My path to NCAA skiing was similar to many others… I was on the Canadian Development Team for 2 years, the second year I was out of high school skiing full-time, and that was the first time I began to have doubts about my childhood dream of becoming an Olympic athlete. I was watching my teammates have success and began to wonder why I was different, I was doing the same training, I wanted it just as bad, I have always been at least as fast as them… but the whole season I felt as though something was missing. Perhaps I felt this way because I was a multi-sport athlete for so much of my life and now suddenly without any other sports or the distraction of school there were too many hours in the day to put all of my attention on skiing. I was only 18-years-old but I believe what I started to feel was "burnout," this is what led me on my search to find a healthier environment for me to continue chasing my ski racing dreams, an environment that encouraged me to expand my mind, learn how to be a better person and teammate, but ultimately still provide an elite program to move my ski racing development along. I ended up at the University of Utah.

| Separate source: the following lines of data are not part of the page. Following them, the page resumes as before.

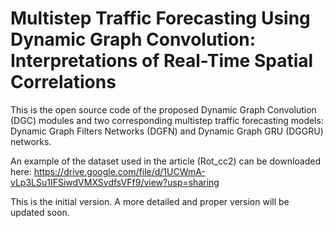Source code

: # Multistep Traffic Forecasting Using Dynamic Graph Convolution: Interpretations of Real-Time Spatial Correlations

This is the open source code of the proposed Dynamic Graph Convolution (DGC) modules and two corresponding multistep traffic forecasting models: Dynamic Graph Filters Networks (DGFN) and Dynamic Graph GRU (DGGRU) networks.

An example of the dataset used in the article (Rot_cc2) can be downloaded here: https://drive.google.com/file/d/1UCWmA-vLp3LSu1IFSiwdVMXSvdfsVFf9/view?usp=sharing

This is the initial version. A more detailed and proper version will be updated soon.
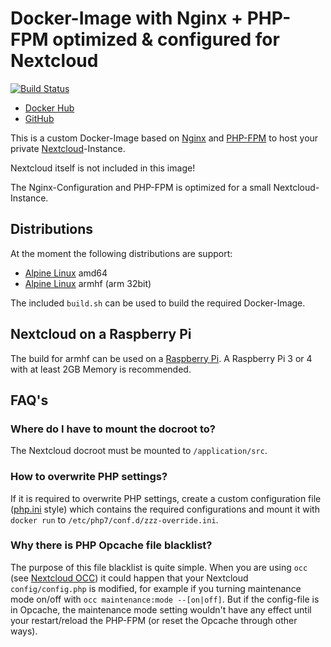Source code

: # Docker-Image with Nginx + PHP-FPM optimized & configured for Nextcloud

[![Build Status](https://travis-ci.org/ras-martin/nginx-phpfpm-4-nextcloud.svg?branch=master)](https://travis-ci.org/ras-martin/nginx-phpfpm-4-nextcloud)

* [Docker Hub](https://hub.docker.com/r/rasmartin/nginx-phpfpm-4-nextcloud)
* [GitHub](https://github.com/ras-martin/nginx-phpfpm-4-nextcloud)

This is a custom Docker-Image based on [Nginx](https://www.nginx.com/) and [PHP-FPM](https://www.php.net/) to host your private [Nextcloud](https://nextcloud.com/)-Instance.

Nextcloud itself is not included in this image!

The Nginx-Configuration and PHP-FPM is optimized for a small Nextcloud-Instance.

## Distributions

At the moment the following distributions are support:
* [Alpine Linux](https://alpinelinux.org/) amd64
* [Alpine Linux](https://alpinelinux.org/) armhf (arm 32bit)

The included `build.sh` can be used to build the required Docker-Image.

## Nextcloud on a Raspberry Pi

The build for armhf can be used on a [Raspberry Pi](https://www.raspberrypi.org/). A Raspberry Pi 3 or 4 with at least 2GB Memory is recommended.

## FAQ's

### Where do I have to mount the docroot to?

The Nextcloud docroot must be mounted to `/application/src`.

### How to overwrite PHP settings?

If it is required to overwrite PHP settings, create a custom configuration file ([php.ini](https://www.php.net/manual/en/ini.list.php) style) which contains the required configurations and mount it with `docker run` to `/etc/php7/conf.d/zzz-override.ini`.

### Why there is PHP Opcache file blacklist?

The purpose of this file blacklist is quite simple. When you are using `occ` (see [Nextcloud OCC](https://docs.nextcloud.com/server/15/admin_manual/configuration_server/occ_command.html)) it could happen that your Nextcloud `config/config.php` is modified, for example if you turning maintenance mode on/off with `occ maintenance:mode --[on|off]`. But if the config-file is in Opcache, the maintenance mode setting wouldn't have any effect until your restart/reload the PHP-FPM (or reset the Opcache through other ways).
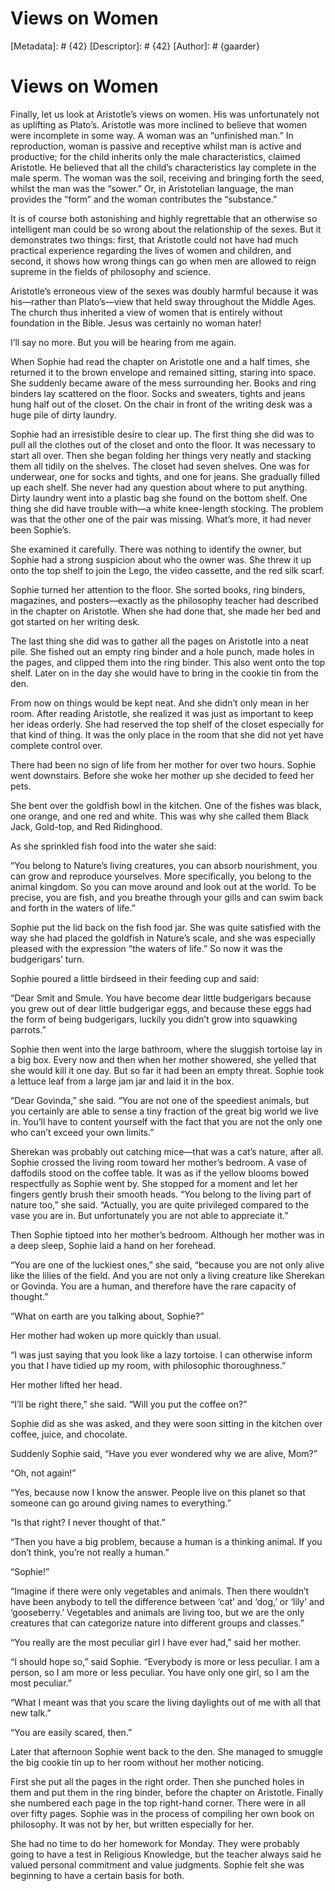 # Views on Women
[Metadata]: # {42}
[Descriptor]: # {42}
[Author]: # {gaarder}
# Views on Women
Finally, let us look at Aristotle’s views on women. His was unfortunately not
as uplifting as Plato’s. Aristotle was more inclined to believe that women were
incomplete in some way. A woman was an “unfinished man.” In reproduction, woman
is passive and receptive whilst man is active and productive; for the child
inherits only the male characteristics, claimed Aristotle. He believed that all
the child’s characteristics lay complete in the male sperm. The woman was the
soil, receiving and bringing forth the seed, whilst the man was the “sower.”
Or, in Aristotelian language, the man provides the “form” and the woman
contributes the “substance.”

It is of course both astonishing and highly regrettable that an otherwise so
intelligent man could be so wrong about the relationship of the sexes. But it
demonstrates two things: first, that Aristotle could not have had much
practical experience regarding the lives of women and children, and second, it
shows how wrong things can go when men are allowed to reign supreme in the
fields of philosophy and science.

Aristotle’s erroneous view of the sexes was doubly harmful because it was
his—rather than Plato’s—view that held sway throughout the Middle Ages. The
church thus inherited a view of women that is entirely without foundation in
the Bible. Jesus was certainly no woman hater!

I’ll say no more. But you will be hearing from me again.

When Sophie had read the chapter on Aristotle one and a half times, she
returned it to the brown envelope and remained sitting, staring into space. She
suddenly became aware of the mess surrounding her. Books and ring binders lay
scattered on the floor. Socks and sweaters, tights and jeans hung half out of
the closet. On the chair in front of the writing desk was a huge pile of dirty
laundry.

Sophie had an irresistible desire to clear up. The first thing she did was to
pull all the clothes out of the closet and onto the floor. It was necessary to
start all over. Then she began folding her things very neatly and stacking them
all tidily on the shelves. The closet had seven shelves. One was for underwear,
one for socks and tights, and one for jeans. She gradually filled up each
shelf. She never had any question about where to put anything. Dirty laundry
went into a plastic bag she found on the bottom shelf. One thing she did have
trouble with—a white knee-length stocking. The problem was that the other one
of the pair was missing. What’s more, it had never been Sophie’s.

She examined it carefully. There was nothing to identify the owner, but Sophie
had a strong suspicion about who the owner was. She threw it up onto the top
shelf to join the Lego, the video cassette, and the red silk scarf.

Sophie turned her attention to the floor. She sorted books, ring binders,
magazines, and posters—exactly as the philosophy teacher had described in the
chapter on Aristotle. When she had done that, she made her bed and got started
on her writing desk.

The last thing she did was to gather all the pages on Aristotle into a neat
pile. She fished out an empty ring binder and a hole punch, made holes in the
pages, and clipped them into the ring binder. This also went onto the top
shelf. Later on in the day she would have to bring in the cookie tin from the
den.

From now on things would be kept neat. And she didn’t only mean in her room.
After reading Aristotle, she realized it was just as important to keep her
ideas orderly. She had reserved the top shelf of the closet especially for that
kind of thing. It was the only place in the room that she did not yet have
complete control over.

There had been no sign of life from her mother for over two hours. Sophie went
downstairs. Before she woke her mother up she decided to feed her pets.

She bent over the goldfish bowl in the kitchen. One of the fishes was black,
one orange, and one red and white. This was why she called them Black Jack,
Gold-top, and Red Ridinghood.

As she sprinkled fish food into the water she said:

“You belong to Nature’s living creatures, you can absorb nourishment, you can
grow and reproduce yourselves. More specifically, you belong to the animal
kingdom. So you can move around and look out at the world. To be precise, you
are fish, and you breathe through your gills and can swim back and forth in the
waters of life.”

Sophie put the lid back on the fish food jar. She was quite satisfied with the
way she had placed the goldfish in Nature’s scale, and she was especially
pleased with the expression “the waters of life.” So now it was the
budgerigars’ turn.

Sophie poured a little birdseed in their feeding cup and said:

“Dear Smit and Smule. You have become dear little budgerigars because you grew
out of dear little budgerigar eggs, and because these eggs had the form of
being budgerigars, luckily you didn’t grow into squawking parrots.”

Sophie then went into the large bathroom, where the sluggish tortoise lay in a
big box. Every now and then when her mother showered, she yelled that she would
kill it one day. But so far it had been an empty threat. Sophie took a lettuce
leaf from a large jam jar and laid it in the box.

“Dear Govinda,” she said. “You are not one of the speediest animals, but you
certainly are able to sense a tiny fraction of the great big world we live in.
You’ll have to content yourself with the fact that you are not the only one who
can’t exceed your own limits.”

Sherekan was probably out catching mice—that was a cat’s nature, after all.
Sophie crossed the living room toward her mother’s bedroom. A vase of daffodils
stood on the coffee table. It was as if the yellow blooms bowed respectfully as
Sophie went by. She stopped for a moment and let her fingers gently brush their
smooth heads. “You belong to the living part of nature too,” she said.
“Actually, you are quite privileged compared to the vase you are in. But
unfortunately you are not able to appreciate it.”

Then Sophie tiptoed into her mother’s bedroom. Although her mother was in a
deep sleep, Sophie laid a hand on her forehead.

“You are one of the luckiest ones,” she said, “because you are not only alive
like the lilies of the field. And you are not only a living creature like
Sherekan or Govinda. You are a human, and therefore have the rare capacity of
thought.”

“What on earth are you talking about, Sophie?”

Her mother had woken up more quickly than usual.

“I was just saying that you look like a lazy tortoise. I can otherwise inform
you that I have tidied up my room, with philosophic thoroughness.”

Her mother lifted her head.

“I’ll be right there,” she said. “Will you put the coffee on?”

Sophie did as she was asked, and they were soon sitting in the kitchen over
coffee, juice, and chocolate.

Suddenly Sophie said, “Have you ever wondered why we are alive, Mom?”

“Oh, not again!”

“Yes, because now I know the answer. People live on this planet so that someone
can go around giving names to everything.”

“Is that right? I never thought of that.”

“Then you have a big problem, because a human is a thinking animal. If you
don’t think, you’re not really a human.”

“Sophie!”

“Imagine if there were only vegetables and animals. Then there wouldn’t have
been anybody to tell the difference between ‘cat’ and ‘dog,’ or ‘lily’ and
‘gooseberry.’ Vegetables and animals are living too, but we are the only
creatures that can categorize nature into different groups and classes.”

“You really are the most peculiar girl I have ever had,” said her mother.

“I should hope so,” said Sophie. “Everybody is more or less peculiar. I am a
person, so I am more or less peculiar. You have only one girl, so I am the most
peculiar.”

“What I meant was that you scare the living daylights out of me with all that
new talk.”

“You are easily scared, then.”

Later that afternoon Sophie went back to the den. She managed to smuggle the
big cookie tin up to her room without her mother noticing.

First she put all the pages in the right order. Then she punched holes in them
and put them in the ring binder, before the chapter on Aristotle. Finally she
numbered each page in the top right-hand corner. There were in all over fifty
pages. Sophie was in the process of compiling her own book on philosophy. It
was not by her, but written especially for her.

She had no time to do her homework for Monday. They were probably going to have
a test in Religious Knowledge, but the teacher always said he valued personal
commitment and value judgments. Sophie felt she was beginning to have a certain
basis for both.

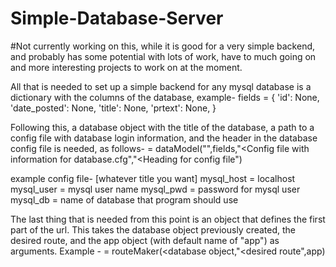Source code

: # Simple-Database-Server

#Not currently working on this, while it is good for a very simple backend, and probably has some potential with lots of work, have to much going on and more interesting projects to work on at the moment. 

All that is needed to set up a simple backend for any mysql database is a dictionary with the columns of the database, example-
fields = {
	'id': None,
	'date_posted': None,
	'title': None,
	'prtext': None,
}

Following this, a database object with the title of the database, a path to a config file with database login information, and
the header in the database config file is needed, as follows-
<database object> = dataModel("<table name>",fields,"<Config file with information for database.cfg","<Heading for config file")

example config file-
[whatever title you want]
mysql_host = localhost
mysql_user = mysql user name
mysql_pwd = password for mysql user
mysql_db = name of database that program should use

The last thing that is needed from this point is an object that defines the first part of the url. This takes the database 
object previously created, the desired route, and the app object (with default name of "app") as arguments. Example - 
<route object> = routeMaker(<database object,"<desired route",app)
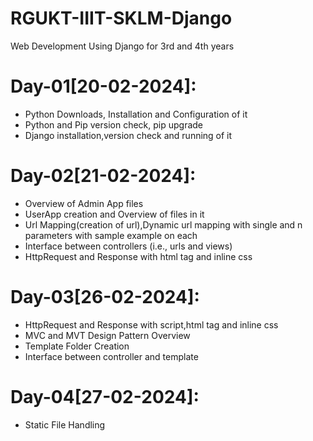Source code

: # RGUKT-IIIT-SKLM-Django
Web Development Using Django for 3rd and 4th years

Day-01[20-02-2024]:
===================
  - Python Downloads, Installation and Configuration of it
  - Python and Pip version check, pip upgrade
  - Django installation,version check and running of it

Day-02[21-02-2024]:
===================
  - Overview of Admin App files
  - UserApp creation and Overview of files in it
  - Url Mapping(creation of url),Dynamic url mapping with single and n parameters with sample example on each
  - Interface between controllers (i.e., urls and views)
  - HttpRequest and Response with html tag and inline css

Day-03[26-02-2024]:
===================
  - HttpRequest and Response with script,html tag and inline css
  - MVC and MVT Design Pattern Overview
  - Template Folder Creation
  - Interface between controller and template

Day-04[27-02-2024]:
===================
  - Static File Handling
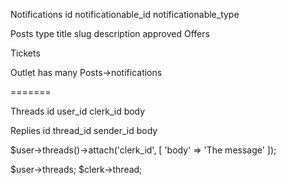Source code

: Notifications
	id
	notificationable_id
	notificationable_type

Posts
	type
	title
	slug
	description
	approved
	<!-- image -->
	<!-- start_date -->
	<!-- end_date -->
Offers

Tickets


Outlet has many Posts->notifications


=======

Threads
	id
	user_id
	clerk_id
	body

Replies
	id
	thread_id
	sender_id
	body


$user->threads()->attach('clerk_id', [
	'body'	=> 'The message'
]);

$user->threads;
$clerk->thread;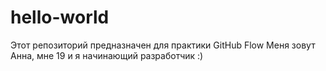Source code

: # hello-world
Этот репозиторий предназначен для практики GitHub Flow
Меня зовут Анна, мне 19 и я начинающий разработчик :)
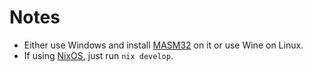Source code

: # Notes
- Either use Windows and install [MASM32](https://masm32.com) on it or use Wine on Linux.
- If using [NixOS](https://nixos.org), just run `nix develop`.
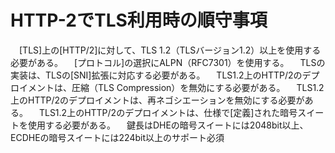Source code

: # HTTP-2でTLS利用時の順守事項
　[TLS]上の[HTTP/2]に対して、TLS 1.2（TLSバージョン1.2）以上を使用する必要がある。
　[プロトコル]の選択にALPN（RFC7301）を使用する。
　TLSの実装は、TLSの[SNI]拡張に対応する必要がある。
　TLS1.2上のHTTP/2のデプロイメントは、圧縮（TLS Compression）を無効にする必要がある。
　TLS1.2上のHTTP/2のデプロイメントは、再ネゴシエーションを無効にする必要がある。
　TLS1.2上のHTTP/2のデプロイメントは、仕様で[定義]された暗号スイートを使用する必要がある。
　鍵長はDHEの暗号スイートには2048bit以上、ECDHEの暗号スイートには224bit以上のサポート必須
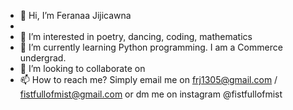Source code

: - 👋 Hi, I’m Feranaa Jijicawna
- 
- 👀 I’m interested in poetry, dancing, coding, mathematics
- 🌱 I’m currently learning Python programming. I am a Commerce undergrad.
- 💞️ I’m looking to collaborate on 
- 📫 How to reach me? Simply email me on frj1305@gmail.com / fistfullofmist@gmail.com or dm me on instagram @fistfullofmist

<!---
fistfullofmist/fistfullofmist is a ✨ special ✨ repository because its `README.md` (this file) appears on your GitHub profile.
You can click the Preview link to take a look at your changes.
--->

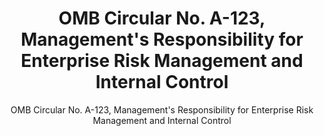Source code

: ---
layout: resources-landing
title: "OMB Circular No. A-123, Management's Responsibility for Enterprise Risk Management and Internal Control"
subtitle: "OMB Circular No. A-123, Management's Responsibility for Enterprise Risk Management and Internal Control"
external_link: https://obamawhitehouse.archives.gov/sites/default/files/omb/memoranda/2016/m-16-17.pdf
filters: memorandum omb 2016
---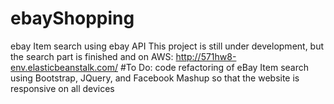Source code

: # ebayShopping
ebay Item search using ebay API
This project is still under development, but the search part is finished and on AWS:
http://571hw8-env.elasticbeanstalk.com/
#To Do:
code refactoring of eBay Item search using Bootstrap, JQuery, and Facebook Mashup
so that the website is responsive on all devices


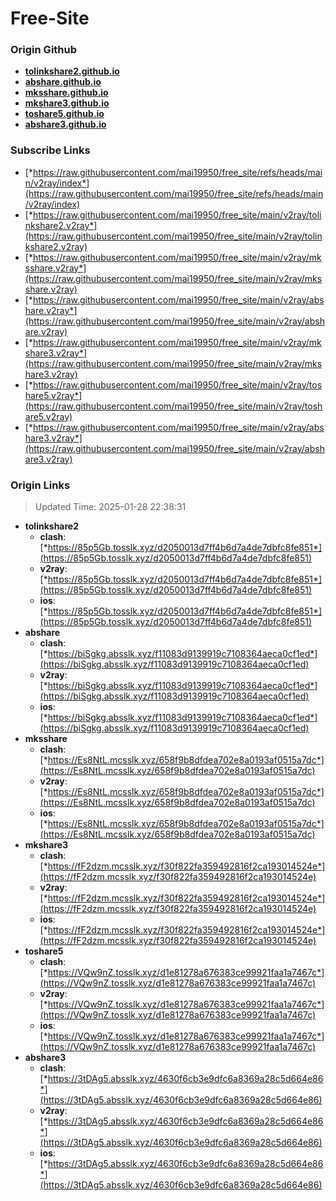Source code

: # Free-Site

### Origin Github

- [**tolinkshare2.github.io**](https://github.com/tolinkshare2/tolinkshare2.github.io)
- [**abshare.github.io**](https://github.com/abshare/abshare.github.io)
- [**mksshare.github.io**](https://github.com/mksshare/mksshare.github.io)
- [**mkshare3.github.io**](https://github.com/mkshare3/mkshare3.github.io)
- [**toshare5.github.io**](https://github.com/toshare5/toshare5.github.io)
- [**abshare3.github.io**](https://github.com/abshare3/abshare3.github.io)

### Subscribe Links

- [*https://raw.githubusercontent.com/mai19950/free_site/refs/heads/main/v2ray/index*](https://raw.githubusercontent.com/mai19950/free_site/refs/heads/main/v2ray/index)
- [*https://raw.githubusercontent.com/mai19950/free_site/main/v2ray/tolinkshare2.v2ray*](https://raw.githubusercontent.com/mai19950/free_site/main/v2ray/tolinkshare2.v2ray)
- [*https://raw.githubusercontent.com/mai19950/free_site/main/v2ray/mksshare.v2ray*](https://raw.githubusercontent.com/mai19950/free_site/main/v2ray/mksshare.v2ray)
- [*https://raw.githubusercontent.com/mai19950/free_site/main/v2ray/abshare.v2ray*](https://raw.githubusercontent.com/mai19950/free_site/main/v2ray/abshare.v2ray)
- [*https://raw.githubusercontent.com/mai19950/free_site/main/v2ray/mkshare3.v2ray*](https://raw.githubusercontent.com/mai19950/free_site/main/v2ray/mkshare3.v2ray)
- [*https://raw.githubusercontent.com/mai19950/free_site/main/v2ray/toshare5.v2ray*](https://raw.githubusercontent.com/mai19950/free_site/main/v2ray/toshare5.v2ray)
- [*https://raw.githubusercontent.com/mai19950/free_site/main/v2ray/abshare3.v2ray*](https://raw.githubusercontent.com/mai19950/free_site/main/v2ray/abshare3.v2ray)

### Origin Links

> Updated Time: 2025-01-28 22:38:31

- **tolinkshare2**
  - **clash**: [*https://85p5Gb.tosslk.xyz/d2050013d7ff4b6d7a4de7dbfc8fe851*](https://85p5Gb.tosslk.xyz/d2050013d7ff4b6d7a4de7dbfc8fe851)
  - **v2ray**: [*https://85p5Gb.tosslk.xyz/d2050013d7ff4b6d7a4de7dbfc8fe851*](https://85p5Gb.tosslk.xyz/d2050013d7ff4b6d7a4de7dbfc8fe851)
  - **ios**: [*https://85p5Gb.tosslk.xyz/d2050013d7ff4b6d7a4de7dbfc8fe851*](https://85p5Gb.tosslk.xyz/d2050013d7ff4b6d7a4de7dbfc8fe851)
- **abshare**
  - **clash**: [*https://biSgkg.absslk.xyz/f11083d9139919c7108364aeca0cf1ed*](https://biSgkg.absslk.xyz/f11083d9139919c7108364aeca0cf1ed)
  - **v2ray**: [*https://biSgkg.absslk.xyz/f11083d9139919c7108364aeca0cf1ed*](https://biSgkg.absslk.xyz/f11083d9139919c7108364aeca0cf1ed)
  - **ios**: [*https://biSgkg.absslk.xyz/f11083d9139919c7108364aeca0cf1ed*](https://biSgkg.absslk.xyz/f11083d9139919c7108364aeca0cf1ed)
- **mksshare**
  - **clash**: [*https://Es8NtL.mcsslk.xyz/658f9b8dfdea702e8a0193af0515a7dc*](https://Es8NtL.mcsslk.xyz/658f9b8dfdea702e8a0193af0515a7dc)
  - **v2ray**: [*https://Es8NtL.mcsslk.xyz/658f9b8dfdea702e8a0193af0515a7dc*](https://Es8NtL.mcsslk.xyz/658f9b8dfdea702e8a0193af0515a7dc)
  - **ios**: [*https://Es8NtL.mcsslk.xyz/658f9b8dfdea702e8a0193af0515a7dc*](https://Es8NtL.mcsslk.xyz/658f9b8dfdea702e8a0193af0515a7dc)
- **mkshare3**
  - **clash**: [*https://fF2dzm.mcsslk.xyz/f30f822fa359492816f2ca193014524e*](https://fF2dzm.mcsslk.xyz/f30f822fa359492816f2ca193014524e)
  - **v2ray**: [*https://fF2dzm.mcsslk.xyz/f30f822fa359492816f2ca193014524e*](https://fF2dzm.mcsslk.xyz/f30f822fa359492816f2ca193014524e)
  - **ios**: [*https://fF2dzm.mcsslk.xyz/f30f822fa359492816f2ca193014524e*](https://fF2dzm.mcsslk.xyz/f30f822fa359492816f2ca193014524e)
- **toshare5**
  - **clash**: [*https://VQw9nZ.tosslk.xyz/d1e81278a676383ce99921faa1a7467c*](https://VQw9nZ.tosslk.xyz/d1e81278a676383ce99921faa1a7467c)
  - **v2ray**: [*https://VQw9nZ.tosslk.xyz/d1e81278a676383ce99921faa1a7467c*](https://VQw9nZ.tosslk.xyz/d1e81278a676383ce99921faa1a7467c)
  - **ios**: [*https://VQw9nZ.tosslk.xyz/d1e81278a676383ce99921faa1a7467c*](https://VQw9nZ.tosslk.xyz/d1e81278a676383ce99921faa1a7467c)
- **abshare3**
  - **clash**: [*https://3tDAg5.absslk.xyz/4630f6cb3e9dfc6a8369a28c5d664e86*](https://3tDAg5.absslk.xyz/4630f6cb3e9dfc6a8369a28c5d664e86)
  - **v2ray**: [*https://3tDAg5.absslk.xyz/4630f6cb3e9dfc6a8369a28c5d664e86*](https://3tDAg5.absslk.xyz/4630f6cb3e9dfc6a8369a28c5d664e86)
  - **ios**: [*https://3tDAg5.absslk.xyz/4630f6cb3e9dfc6a8369a28c5d664e86*](https://3tDAg5.absslk.xyz/4630f6cb3e9dfc6a8369a28c5d664e86)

It may not be the case that the NCAA system fosters the development of all ski racers or that all skiers racing in the NCAA will improve and reach national team criteria, but can't the same be said about the national development systems? I didn't leave the national team to "spite" them, I made the difficult decision to take a different path because it was better for my mental well-being and emotional health. Becoming a student-athlete and being part of an NCAA ski team made me happier, more confident, and it taught me a lot about who I am as a person. The stress management skills I've learned as a student-athlete have without a doubt contributed to who I am now as a ski racer. I have stood in the start gate at the Olympics, at World Champs, and I have even stood in the start gate for second run knowing that a World Cup podium is within reach if I can put that perfect run together… but none of those moments compare to the stress you feel while standing in the start gate at NCAA National Champs, when your whole team is down there counting on you to cross the finish and hit a podium position.
Our road is less traveled but the skills necessary to navigate an NCAA career should not be discredited, we are not giving up or losing focus of our goals, we know what it takes and we are as committed as ever to becoming the best ski racers we can be. We are simply asking to be given the same respect and opportunity as any other ski racers striving to be the best they can.
*This is taken from a letter I wrote (combined with letters from a number of other NCAA athletes) to Ski Racing Media to be featured during their conversation about National teams and their relationship with NCAA athletes in 2020.